- _Saved entries_
******************************

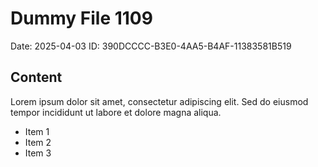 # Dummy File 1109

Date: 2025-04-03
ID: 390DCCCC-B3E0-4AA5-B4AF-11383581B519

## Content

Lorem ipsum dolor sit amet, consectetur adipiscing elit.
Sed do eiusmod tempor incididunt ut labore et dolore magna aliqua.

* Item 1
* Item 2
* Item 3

******************************

- _What you need to do_
Write every line of the data out again exactly, leaving out all images.

- _Exercise response_
 # Dummy File 1109

Date: 2025-04-03
ID: 390DCCCC-B3E0-4AA5-B4AF-11383581B519

## Content

Lorem ipsum dolor sit amet, consectetur adipiscing elit.
Sed do eiusmod tempor incididunt ut labore et dolore magna aliqua.

* Item 1
* Item 2
* Item 3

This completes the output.